◆ The problem:
Which lines of the listing below contain the word "begin"? Return them.

◆ Data extract:
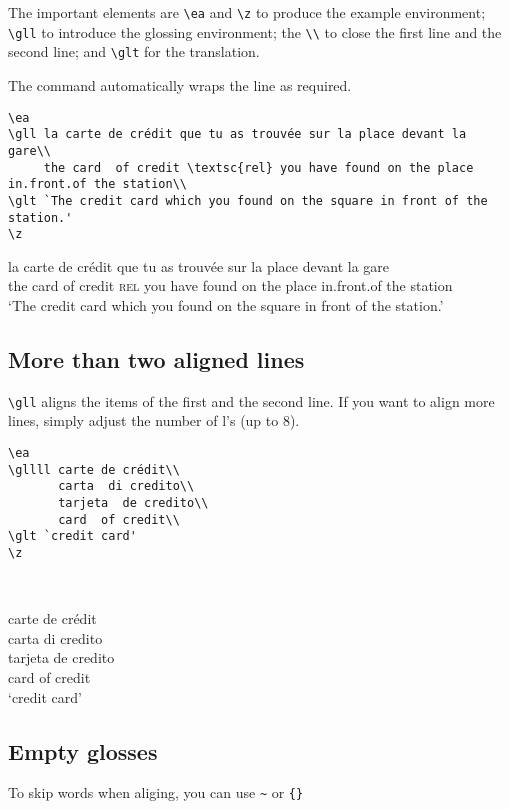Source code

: \documentclass[output=paper]{langscibook}
\newcommand{\cmd}[1]{\texttt{\textbackslash#1}}
\begin{document}
The important elements are \cmd{ea} and \cmd{z} to produce the example environment; \cmd{gll} to introduce the glossing environment; the \texttt{\textbackslash\textbackslash} to close the first line and the second line; and \cmd{glt} for the translation. 

The command automatically wraps the line as required. 
\begin{lstlisting}
\ea
\gll la carte de crédit que tu as trouvée sur la place devant la gare\\
     the card  of credit \textsc{rel} you have found on the place in.front.of the station\\
\glt `The credit card which you found on the square in front of the station.'     
\z
 \end{lstlisting}
\ea
\gll la carte de crédit que tu as trouvée sur la place devant la gare\\
     the card  of credit \textsc{rel} you have found on the place in.front.of the station\\
\glt `The credit card which you found on the square in front of the station.'     
\z



\subsection{More than two aligned lines}
\cmd{gll} aligns the items of the first and the second line. If you want to align more lines, simply adjust the number of l's (up to 8).


\begin{minipage}[t]{.55\textwidth}
\begin{lstlisting}
\ea
\gllll carte de crédit\\
       carta  di credito\\
       tarjeta  de credito\\
       card  of credit\\
\glt `credit card'     
\z
 \end{lstlisting}
\end{minipage}~
\parbox[t]{.45\textwidth}{ 
\ea
\gllll carte de crédit\\
       carta  di credito\\
       tarjeta  de credito\\
       card  of credit\\
\glt `credit card'     
\z
}


\subsection{Empty glosses}
To skip words when aliging, you can use \texttt{\textasciitilde} or \texttt{\{\}}
\end{document}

◆ Solution to this problem:
\begin{document}
\begin{lstlisting}
\begin{minipage}[t]{.55\textwidth}
\begin{lstlisting}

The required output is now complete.